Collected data
**********
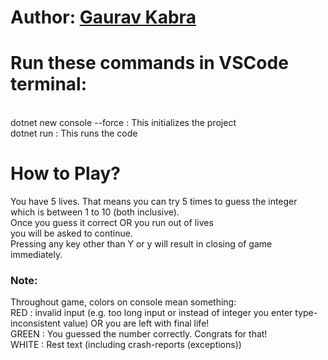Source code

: # Author: [Gaurav Kabra](https://www.quora.com/profile/Gaurav-Kabra-23)

# Run these commands in VSCode terminal:
<br>
dotnet new console --force : This initializes the project
<br>
dotnet run : This runs the code


# How to Play?
You have 5 lives. That means you can try 5 times to guess the integer<br>
which is between 1 to 10 (both inclusive).<br>
Once you guess it correct OR you run out of lives<br>
you will be asked to continue. <br>
Pressing any key other than Y or y will result in closing of game immediately.
### Note:   
Throughout game, colors on console mean something:<br>
RED : invalid input (e.g. too long input or instead of integer you enter type-inconsistent value) OR you are left with final life!<br>
GREEN : You guessed the number correctly. Congrats for that!<br>
WHITE : Rest text (including crash-reports (exceptions))<br>

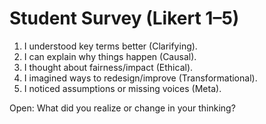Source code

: # Student Survey (Likert 1–5)

1) I understood key terms better (Clarifying).
2) I can explain why things happen (Causal).
3) I thought about fairness/impact (Ethical).
4) I imagined ways to redesign/improve (Transformational).
5) I noticed assumptions or missing voices (Meta).

Open: What did you realize or change in your thinking?
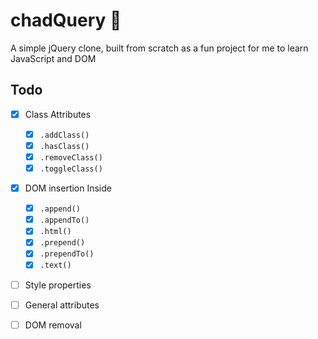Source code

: # chadQuery :muscle:

A simple jQuery clone, built from scratch as a fun project for me to learn JavaScript and DOM

## Todo


- [x] Class Attributes

	- [x] `.addClass()`
	- [x] `.hasClass()`
	- [x] `.removeClass()`
	- [x] `.toggleClass()`

- [x] DOM insertion Inside

	- [x] `.append()`
	- [x] `.appendTo()`
	- [x] `.html()`
	- [x] `.prepend()`
	- [x] `.prependTo()`
	- [x] `.text()`

- [ ] Style properties
- [ ] General attributes

- [ ] DOM removal
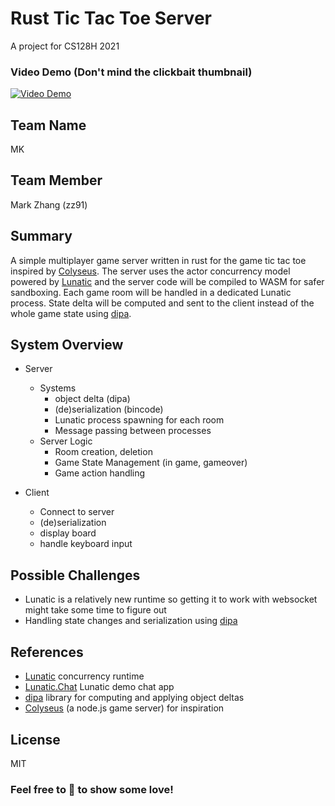 # Rust Tic Tac Toe Server

A project for CS128H 2021

### Video Demo (Don't mind the clickbait thumbnail)
[![Video Demo](https://i9.ytimg.com/vi/4xsORjs0w3U/maxresdefault.jpg?time=1659464700000&sqp=CPzXpZcG&rs=AOn4CLDnRRFEE8cMkHw23wiiTWLVU9fJPg)](https://www.youtube.com/watch?v=4xsORjs0w3U)

## Team Name

MK

## Team Member

Mark Zhang (zz91)

## Summary

A simple multiplayer game server written in rust for the game tic tac toe inspired by [Colyseus](https://github.com/colyseus/colyseus). The server uses the actor concurrency model powered by [Lunatic](https://github.com/lunatic-solutions/lunatic) and the server code will be compiled to WASM for safer sandboxing. Each game room will be handled in a dedicated Lunatic process. State delta will be computed and sent to the client instead of the whole game state using [dipa](https://github.com/chinedufn/dipa).

## System Overview

- Server
  - Systems
    - object delta (dipa)
    - (de)serialization (bincode)
    - Lunatic process spawning for each room
    - Message passing between processes
  - Server Logic
    - Room creation, deletion
    - Game State Management (in game, gameover)
    - Game action handling

- Client
  - Connect to server
  - (de)serialization
  - display board
  - handle keyboard input


## Possible Challenges

- Lunatic is a relatively new runtime so getting it to work with websocket might take some time to figure out
- Handling state changes and serialization using [dipa](https://github.com/chinedufn/dipa)

## References

- [Lunatic](https://github.com/lunatic-solutions/lunatic) concurrency runtime
- [Lunatic.Chat](https://github.com/lunatic-solutions/chat) Lunatic demo chat app
- [dipa](https://github.com/chinedufn/dipa) library for computing and applying object deltas
- [Colyseus](https://github.com/colyseus/colyseus) (a node.js game server) for inspiration

## License
MIT

### Feel free to 🌟 to show some love!
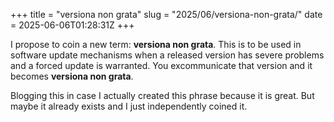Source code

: +++
title = "versiona non grata"
slug = "2025/06/versiona-non-grata/"
date = 2025-06-06T01:28:31Z
+++

I propose to coin a new term: **versiona non grata**. This is to be used in software update mechanisms when a released version has severe problems and a forced update is warranted. You excommunicate that version and it becomes **versiona non grata**.

Blogging this in case I actually created this phrase because it is great. But maybe it already exists and I just independently coined it.
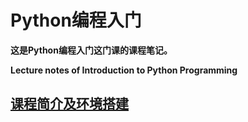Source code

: # Python编程入门

**这是Python编程入门这门课的课程笔记。**

**Lecture notes of Introduction to Python Programming**

## [课程简介及环境搭建](Lec01-课程简介及环境搭建.md)


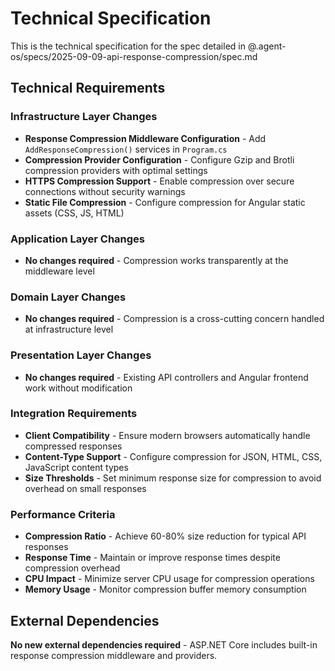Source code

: # Technical Specification

This is the technical specification for the spec detailed in @.agent-os/specs/2025-09-09-api-response-compression/spec.md

## Technical Requirements

### Infrastructure Layer Changes
- **Response Compression Middleware Configuration** - Add `AddResponseCompression()` services in `Program.cs`
- **Compression Provider Configuration** - Configure Gzip and Brotli compression providers with optimal settings
- **HTTPS Compression Support** - Enable compression over secure connections without security warnings
- **Static File Compression** - Configure compression for Angular static assets (CSS, JS, HTML)

### Application Layer Changes
- **No changes required** - Compression works transparently at the middleware level

### Domain Layer Changes
- **No changes required** - Compression is a cross-cutting concern handled at infrastructure level

### Presentation Layer Changes
- **No changes required** - Existing API controllers and Angular frontend work without modification

### Integration Requirements
- **Client Compatibility** - Ensure modern browsers automatically handle compressed responses
- **Content-Type Support** - Configure compression for JSON, HTML, CSS, JavaScript content types
- **Size Thresholds** - Set minimum response size for compression to avoid overhead on small responses

### Performance Criteria
- **Compression Ratio** - Achieve 60-80% size reduction for typical API responses
- **Response Time** - Maintain or improve response times despite compression overhead
- **CPU Impact** - Minimize server CPU usage for compression operations
- **Memory Usage** - Monitor compression buffer memory consumption

## External Dependencies

**No new external dependencies required** - ASP.NET Core includes built-in response compression middleware and providers.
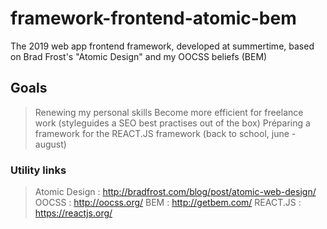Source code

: # framework-frontend-atomic-bem #
The 2019 web app frontend framework, developed at summertime, based on Brad Frost's "Atomic Design" and my OOCSS beliefs (BEM)
## Goals ##
> Renewing my personal skills
> Become more efficient for freelance work (styleguides a SEO best practises out of the box)
> Préparing a framework for the REACT.JS framework (back to school, june - august)
### Utility links ###
> Atomic Design  : http://bradfrost.com/blog/post/atomic-web-design/
> OOCSS : http://oocss.org/
> BEM : http://getbem.com/
> REACT.JS : https://reactjs.org/

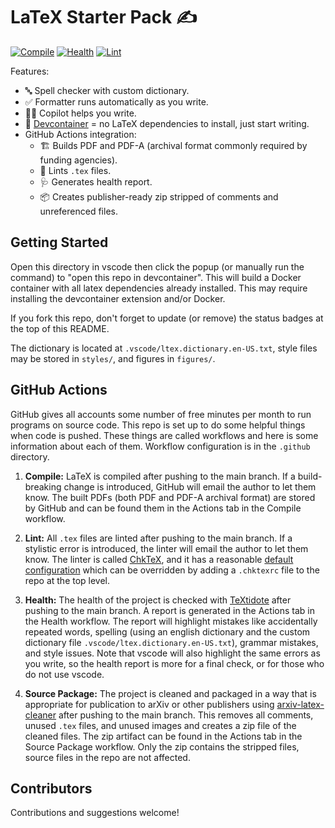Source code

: # LaTeX Starter Pack ✍️
[![Compile](https://github.com/GTkernel-PaperFactory/vscode-latex-template/actions/workflows/compile.yaml/badge.svg)](https://github.com/GTkernel-PaperFactory/vscode-latex-template/actions/workflows/compile.yaml)
[![Health](https://github.com/GTkernel-PaperFactory/vscode-latex-template/actions/workflows/health.yaml/badge.svg)](https://github.com/GTkernel-PaperFactory/vscode-latex-template/actions/workflows/health.yaml)
[![Lint](https://github.com/GTkernel-PaperFactory/vscode-latex-template/actions/workflows/lint.yaml/badge.svg)](https://github.com/GTkernel-PaperFactory/vscode-latex-template/actions/workflows/lint.yaml)


Features:
- 🔤 Spell checker with custom dictionary.
- ✅ Formatter runs automatically as you write.
- 🧑‍✈️ Copilot helps you write.
- 🫙 [Devcontainer](https://code.visualstudio.com/docs/devcontainers/containers)
= no LaTeX dependencies to install, just start writing.
- GitHub Actions integration:
  - 🏗️ Builds PDF and PDF-A (archival format commonly required by funding agencies).
  - 🧹 Lints `.tex` files.
  - 🩺 Generates health report.
  - 📦 Creates publisher-ready zip stripped of comments and unreferenced files.

## Getting Started
Open this directory in vscode then click the popup (or manually run the command)
to "open this repo in devcontainer". This will build a Docker container with all
latex dependencies already installed. This may require installing the
devcontainer extension and/or Docker.

If you fork this repo, don't forget to update (or remove) the status badges at
the top of this README.

The dictionary is located at `.vscode/ltex.dictionary.en-US.txt`, style files
may be stored in `styles/`, and figures in `figures/`.

## GitHub Actions
GitHub gives all accounts some number of free minutes per month to run programs
on source code. This repo is set up to do some helpful things when code is
pushed. These things are called workflows and here is some information about
each of them. Workflow configuration is in the `.github` directory.

1. **Compile:** LaTeX is compiled after pushing to the main branch. If a
build-breaking change is introduced, GitHub will email the author to let them
know. The built PDFs (both PDF and PDF-A archival format) are stored by GitHub
and can be found them in the Actions tab in the Compile workflow.

2. **Lint:** All `.tex` files are linted after pushing to the main branch. If a
stylistic error is introduced, the linter will email the author to let them
know. The linter is called [ChkTeX](https://www.nongnu.org/chktex/), and it has
a reasonable [default
configuration](https://github.com/j2kun/chktex-action/blob/main/.chktexrc) which
can be overridden by adding a `.chktexrc` file to the repo at the top level.

3. **Health:** The health of the project is checked with
[TeXtidote](https://github.com/sylvainhalle/textidote) after pushing to the main
branch. A report is generated in the Actions tab in the Health workflow. The
report will highlight mistakes like accidentally repeated words, spelling (using
an english dictionary and the custom dictionary file
`.vscode/ltex.dictionary.en-US.txt`), grammar mistakes, and style issues. Note
that vscode will also highlight the same errors as you write, so the health
report is more for a final check, or for those who do not use vscode.

4. **Source Package:** The project is cleaned and packaged in a way that is
appropriate for publication to arXiv or other publishers using
[arxiv-latex-cleaner](https://github.com/google-research/arxiv-latex-cleaner)
after pushing to the main branch. This removes all comments, unused `.tex`
files, and unused images and creates a zip file of the cleaned files. The zip
artifact can be found in the Actions tab in the Source Package workflow. Only
the zip contains the stripped files, source files in the repo are not affected.

## Contributors
Contributions and suggestions welcome!
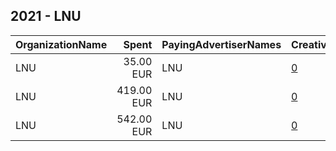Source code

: ## 2021 - LNU 
|OrganizationName|Spent|PayingAdvertiserNames|CreativeUrls|Impressions|Genders|AgeBrackets|CountryCodes|BillingAddresses|CandidateBallotInformation|
|:---|---:|:---|:---|---:|:---|:---|:---|:---|:---|
|LNU|35.00 EUR|LNU|[0](https://www.snap.com/political-ads/asset/e368dc288b0376a0487d5b3ba89f8c31350224ad8d1158a73a327617fb032818?mediaType=mp4)|34,100||16-26|norway|NO||
|LNU|419.00 EUR|LNU|[0](https://www.snap.com/political-ads/asset/b2c214714f90fe556f1b7219e33a1886dab5e40913e1738a0b870fdae19cee97?mediaType=mp4)|324,146||25-|norway|NO|Trygg|
|LNU|542.00 EUR|LNU|[0](https://www.snap.com/political-ads/asset/bdb4d87811a8f8c81e7ab00e98f8e2d2156d15bf43cffe833de10c627f21a909?mediaType=mp4)|429,169||25-|norway|NO|Trygg|
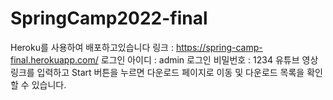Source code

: # SpringCamp2022-final
Heroku를 사용하여 배포하고있습니다
링크 : https://spring-camp-final.herokuapp.com/
로그인 아이디 : admin
로그인 비밀번호 : 1234
유튜브 영상 링크를 입력하고 Start 버튼을 누르면 다운로드 페이지로 이동 및 다운로드 목록을 확인 할 수 있습니다.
**********
What needs to be done: Please report every line of the records above that contains the word "write".

Result below:
- ✅ Formatter runs automatically as you write.
- 🧑‍✈️ Copilot helps you write.
that vscode will also highlight the same errors as you write, so the health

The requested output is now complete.